I have come to believe that the problems with the Aggregator concept are more fundamental than I originally described, and require a significant re-think. Below the fold I set out my view of the problems, and an outline of my proposed solution.
My list of problems with the current concept of Aggregators is;
- Conditional Access: In my earlier post and again more recently I pointed out that even if we assume that an archive is correct in announcing that it contains a valid copy of the resource at a particular URL at a particular time, that does not imply that it is willing to satisfy a browser's request for that copy. The canonical example I use in these posts is the four archives (CLOCKSS, Internet Archive, Portico and the Dutch KB) preserving the content of the defunct journal Graft. The first two will deliver their copy to any browser, whereas the last two will deliver content only to Portico subscribers, or to browsers on the KB's internal network respectively. In the current model, an Aggregator responding to a request from a browser has no way of knowing whether the archive will deliver content to that browser, so it must always include every archive. Thus readers will continually encounter archives refusing to satisfy their requests, not a way to encourage use of Memento.

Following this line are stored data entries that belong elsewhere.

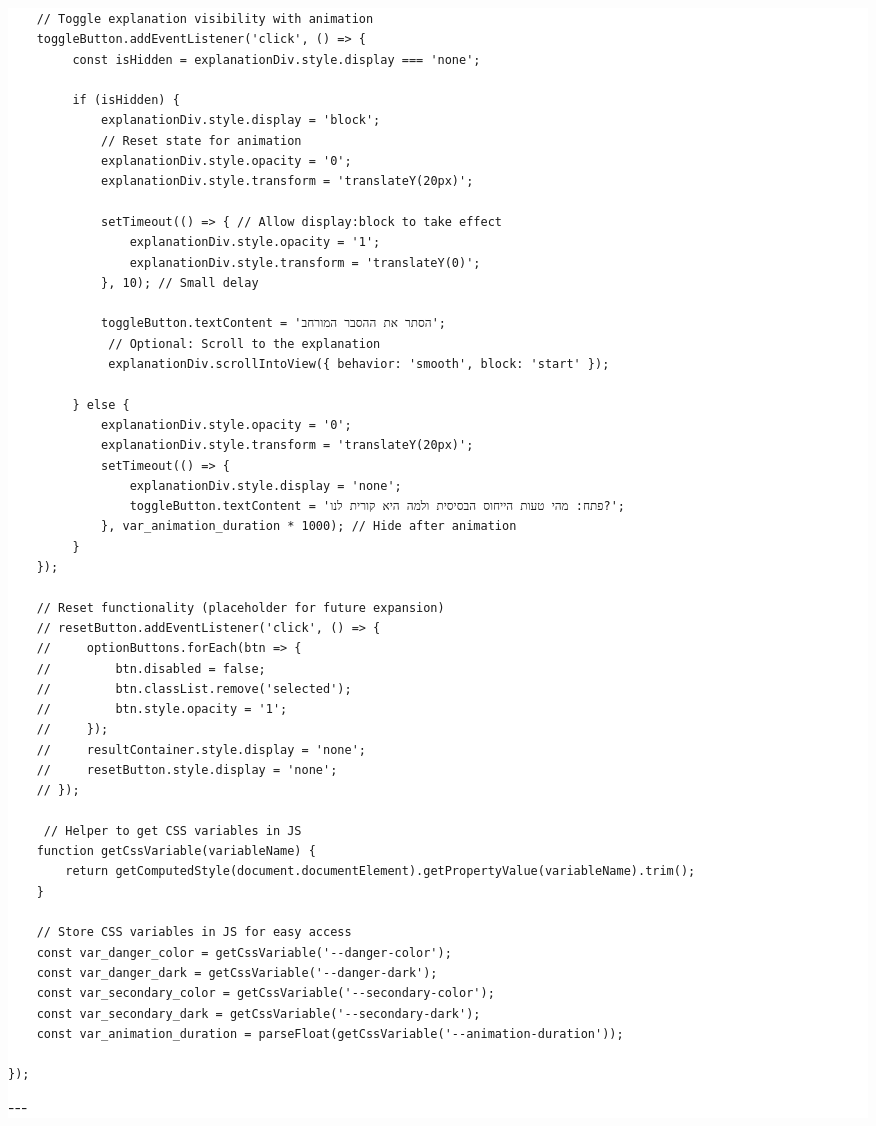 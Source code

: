         // Toggle explanation visibility with animation
        toggleButton.addEventListener('click', () => {
             const isHidden = explanationDiv.style.display === 'none';

             if (isHidden) {
                 explanationDiv.style.display = 'block';
                 // Reset state for animation
                 explanationDiv.style.opacity = '0';
                 explanationDiv.style.transform = 'translateY(20px)';

                 setTimeout(() => { // Allow display:block to take effect
                     explanationDiv.style.opacity = '1';
                     explanationDiv.style.transform = 'translateY(0)';
                 }, 10); // Small delay

                 toggleButton.textContent = 'הסתר את ההסבר המורחב';
                  // Optional: Scroll to the explanation
                  explanationDiv.scrollIntoView({ behavior: 'smooth', block: 'start' });

             } else {
                 explanationDiv.style.opacity = '0';
                 explanationDiv.style.transform = 'translateY(20px)';
                 setTimeout(() => {
                     explanationDiv.style.display = 'none';
                     toggleButton.textContent = 'פתח: מהי טעות הייחוס הבסיסית ולמה היא קורית לנו?';
                 }, var_animation_duration * 1000); // Hide after animation
             }
        });

        // Reset functionality (placeholder for future expansion)
        // resetButton.addEventListener('click', () => {
        //     optionButtons.forEach(btn => {
        //         btn.disabled = false;
        //         btn.classList.remove('selected');
        //         btn.style.opacity = '1';
        //     });
        //     resultContainer.style.display = 'none';
        //     resetButton.style.display = 'none';
        // });

         // Helper to get CSS variables in JS
        function getCssVariable(variableName) {
            return getComputedStyle(document.documentElement).getPropertyValue(variableName).trim();
        }

        // Store CSS variables in JS for easy access
        const var_danger_color = getCssVariable('--danger-color');
        const var_danger_dark = getCssVariable('--danger-dark');
        const var_secondary_color = getCssVariable('--secondary-color');
        const var_secondary_dark = getCssVariable('--secondary-dark');
        const var_animation_duration = parseFloat(getCssVariable('--animation-duration'));

    });
</script>
--- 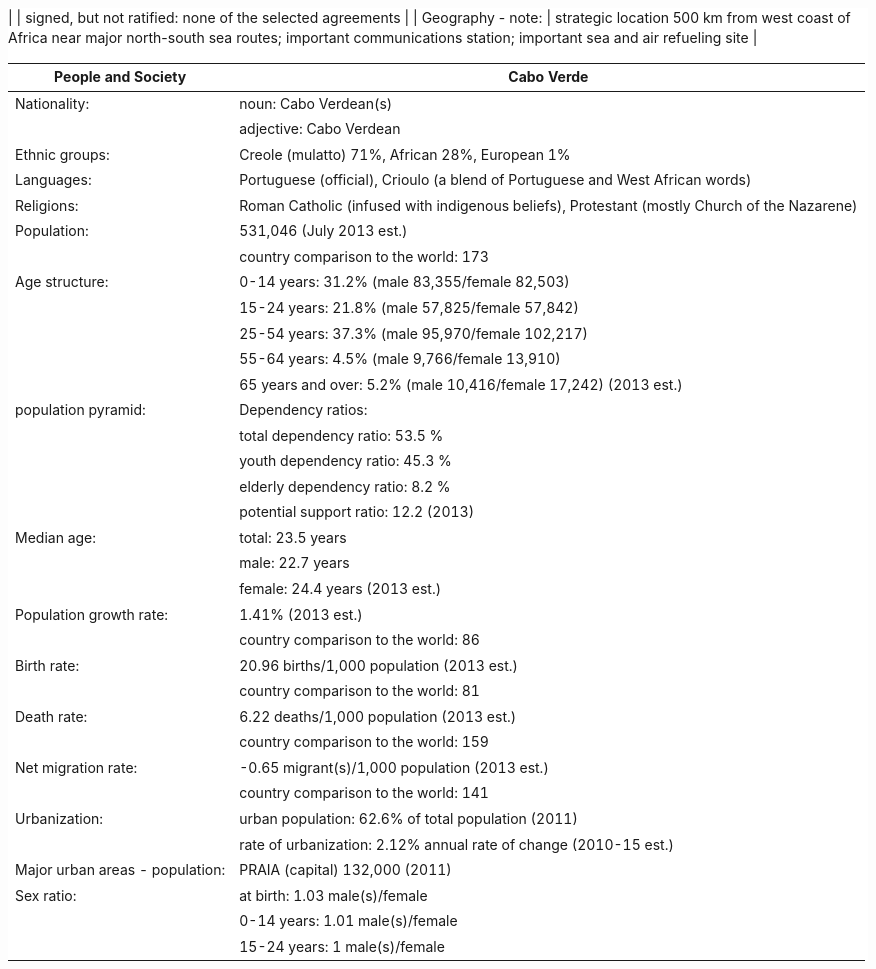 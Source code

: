 | | signed, but not ratified: none of the selected agreements |
| Geography - note: | strategic location 500 km from west coast of Africa near major north-south sea routes; important communications station; important sea and air refueling site |

| People and Society | Cabo Verde |
| --- | --- |
| Nationality: | noun: Cabo Verdean(s) |
| | adjective: Cabo Verdean |
| Ethnic groups: | Creole (mulatto) 71%, African 28%, European 1% |
| Languages: | Portuguese (official), Crioulo (a blend of Portuguese and West African words) |
| Religions: | Roman Catholic (infused with indigenous beliefs), Protestant (mostly Church of the Nazarene) |
| Population: | 531,046 (July 2013 est.) |
| | country comparison to the world:   173 |
| Age structure: | 0-14 years: 31.2% (male 83,355/female 82,503) |
| | 15-24 years: 21.8% (male 57,825/female 57,842) |
| | 25-54 years: 37.3% (male 95,970/female 102,217) |
| | 55-64 years: 4.5% (male 9,766/female 13,910) |
| | 65 years and over: 5.2% (male 10,416/female 17,242) (2013 est.) |
| population pyramid: | Dependency ratios: |
| | total dependency ratio: 53.5 % |
| | youth dependency ratio: 45.3 % |
| | elderly dependency ratio: 8.2 % |
| | potential support ratio: 12.2 (2013) |
| Median age: | total: 23.5 years |
| | male: 22.7 years |
| | female: 24.4 years (2013 est.) |
| Population growth rate: | 1.41% (2013 est.) |
| | country comparison to the world:   86 |
| Birth rate: | 20.96 births/1,000 population (2013 est.) |
| | country comparison to the world:   81 |
| Death rate: | 6.22 deaths/1,000 population (2013 est.) |
| | country comparison to the world:   159 |
| Net migration rate: | -0.65 migrant(s)/1,000 population (2013 est.) |
| | country comparison to the world:   141 |
| Urbanization: | urban population: 62.6% of total population (2011) |
| | rate of urbanization: 2.12% annual rate of change (2010-15 est.) |
| Major urban areas - population: | PRAIA (capital) 132,000 (2011) |
| Sex ratio: | at birth: 1.03 male(s)/female |
| | 0-14 years: 1.01 male(s)/female |
| | 15-24 years: 1 male(s)/female | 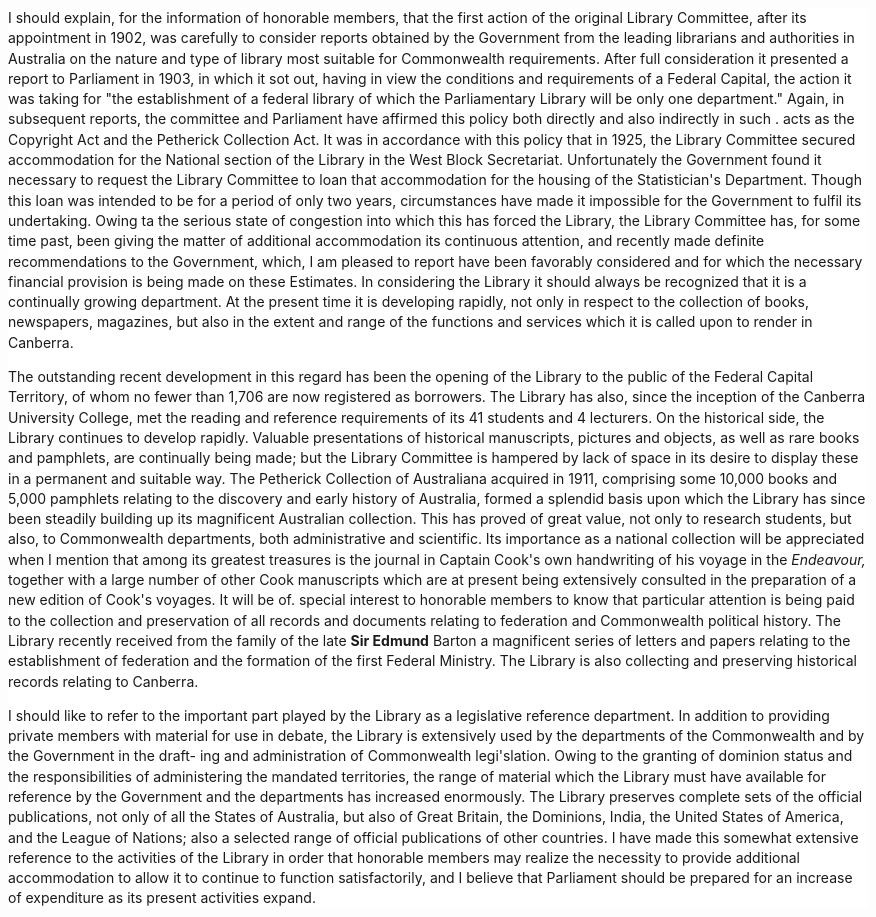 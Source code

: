 I should explain, for the information of honorable members, that the first action of the original Library Committee, after its appointment in 1902, was carefully to consider reports obtained by the Government from the leading librarians and authorities in Australia on the nature and type of library most suitable for Commonwealth requirements. After full consideration it presented a report to Parliament in 1903, in which it sot out, having in view the conditions and requirements of a Federal Capital, the action it was taking for "the establishment of a federal library of which the Parliamentary Library will be only one department." Again, in subsequent reports, the committee and Parliament have affirmed this policy both directly and also indirectly in such . acts as the Copyright Act and the Petherick Collection Act. It was in accordance with this policy that in 1925, the Library Committee secured accommodation for the National section of the Library in the West Block Secretariat. Unfortunately the Government found it necessary to request the Library Committee to loan that accommodation for the housing of the Statistician's Department. Though this loan was intended to be for a period of only two years, circumstances have made it impossible for the Government to fulfil its undertaking. Owing ta the serious state of congestion into which this has forced the Library, the Library Committee has, for some time past, been giving the matter of additional accommodation its continuous attention, and recently made definite recommendations to the Government, which, I am pleased to report have been favorably considered and for which the necessary financial provision is being made on these Estimates. In considering the Library it should always be recognized that it is a continually growing department. At the present time it is developing rapidly, not only in respect to the collection of books, newspapers, magazines, but also in the extent and range of the functions and services which it is called upon to render in Canberra. 

The outstanding recent development in this regard has been the opening of the Library to the public of the Federal Capital Territory, of whom no fewer than  1,706  are now registered as borrowers. The Library has also, since the inception of the Canberra University College, met the reading and reference requirements of its  41  students and  4  lecturers. On the historical side, the Library continues to develop rapidly. Valuable presentations of historical manuscripts, pictures and objects, as well as rare books and pamphlets, are continually being made; but the Library Committee is hampered by lack of space in its desire to display these in a permanent and suitable way. The Petherick Collection of Australiana acquired in  1911,  comprising some  10,000  books and  5,000  pamphlets relating to the discovery and early history of Australia, formed a splendid basis upon which the Library has since been steadily building up its magnificent Australian collection. This has proved of great value, not only to research students, but also, to Commonwealth departments, both administrative and scientific. Its importance as a national collection will be appreciated when I mention that among its greatest treasures is the journal in Captain Cook's own handwriting of his voyage in the  *Endeavour,*  together with a large number of other Cook manuscripts which are at present being extensively consulted in the preparation of a new edition of Cook's voyages. It will be of. special interest to honorable members to know that particular attention is being paid to the collection and preservation of all records and documents relating to federation and Commonwealth political history. The Library recently received from the family of the late  **Sir Edmund**  Barton a magnificent series of letters and papers relating to the establishment of federation and the formation of the first Federal Ministry. The Library is also collecting and preserving historical records relating to Canberra. 

I should like to refer to the important part played by the Library as a legislative reference department. In addition to providing private members with material for use in debate, the Library is extensively used by the departments of the Commonwealth and by the Government in the draft- ing and administration of Commonwealth legi'slation. Owing to the granting of dominion status and the responsibilities of administering the mandated territories, the range of material which the Library must have available for reference by the Government and the departments has increased enormously. The Library preserves complete sets of the official publications, not only of all the States of Australia, but also of Great Britain, the Dominions, India, the United States of America, and the League of Nations; also a selected range of official publications of other countries. I have made this somewhat extensive reference to the activities of the Library in order that honorable members may realize the necessity to provide additional accommodation to allow it to continue to function satisfactorily, and I believe that Parliament should be prepared for an increase of expenditure as its present activities expand. 
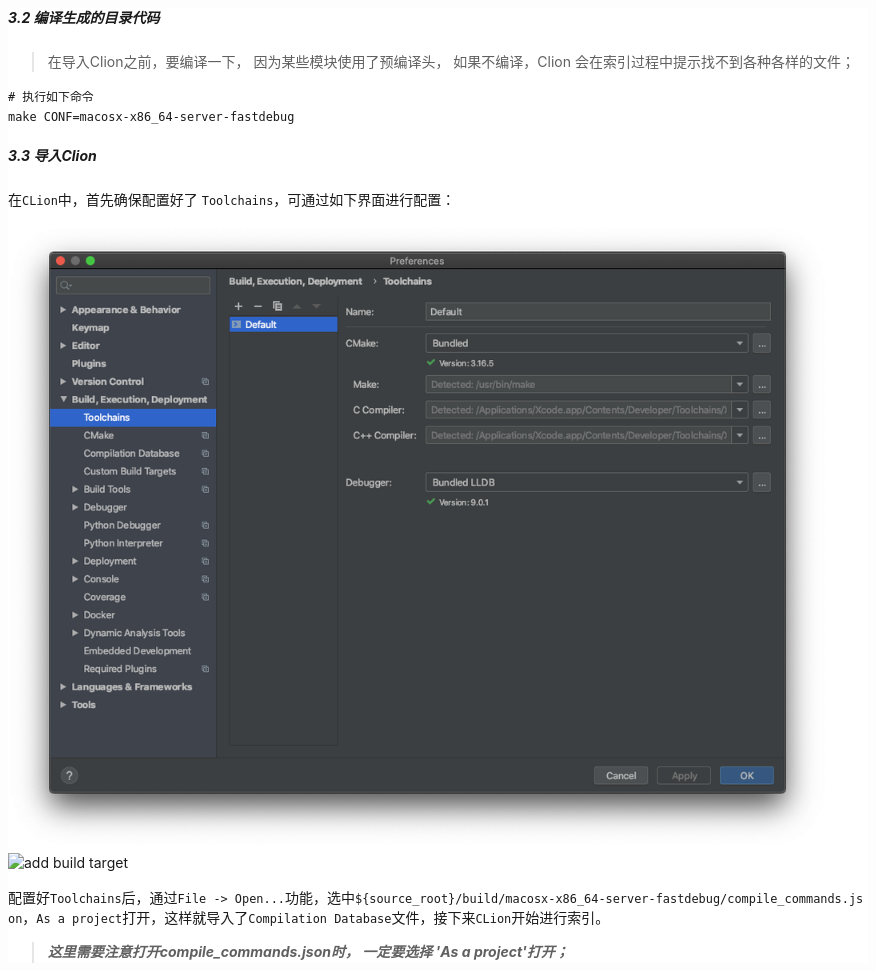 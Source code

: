 ##### 3.2 编译生成的目录代码

> 在导入Clion之前，要编译一下， 因为某些模块使用了预编译头， 如果不编译，Clion 会在索引过程中提示找不到各种各样的文件；

```shell
# 执行如下命令
make CONF=macosx-x86_64-server-fastdebug
```



##### 3.3 导入Clion

在`CLion`中，首先确保配置好了 `Toolchains`，可通过如下界面进行配置：

<img src="../../assets/toolchain.png" alt="配置toolchain" style="zoom:80%;" />![add build target](../assets/buildtarget.png)

配置好`Toolchains`后，通过`File -> Open...`功能，选中`${source_root}/build/macosx-x86_64-server-fastdebug/compile_commands.json`，`As a project`打开，这样就导入了`Compilation Database`文件，接下来`CLion`开始进行索引。

> ***这里需要注意打开compile_commands.json时， 一定要选择 'As a project'打开；***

- "Soft 403": In the Graft example, the Internet Archive's copy consists of a login page refusing to supply the actual content, which is not useful. The Aggregator cannot know whether the reader found the content to which it was redirected useful. Even if it did know, it is constrained to return results in time not preference order, so unlike search engines it would have no way to communicate this knowledge to the browser.
- Scale: The two alternatives for Aggregators in the current model are either to poll each archive on each request, which won't scale well, or to search through metadata about every preserved version of every URI in every archive. For each version of each URI an Aggregator needs to store a DateTime (say 8 bytes) and a URI (say on average 77 bytes). For the Internet Archive's quarter-trillion URI instances alone this would be nearly 25TB of data. Clearly, building, operating and updating an Aggregator is a major undertaking.
- Business Model: Aggregators, like search engines, have increasing returns to scale, so the market for aggregation will be captured by one large service. Given the costs for bandwidth, hardware, power, cooling, staff and so on involved in running a service at this scale there has to be a viable business model to support it. No-one is going to run something at this scale just for fun. So the current Aggregator model implies some way in which accesses to preserved content are monetized by the Aggregator as well as potentially by the archive. The whole point of the Memento model, and one of its most valuable features, was that it made access to preserved content transparent to the reader. No-one that I know of has come up with a way to monetize transparency. Certainly the LOCKSS Program found that being completely transparent was not conducive to economic sustainability.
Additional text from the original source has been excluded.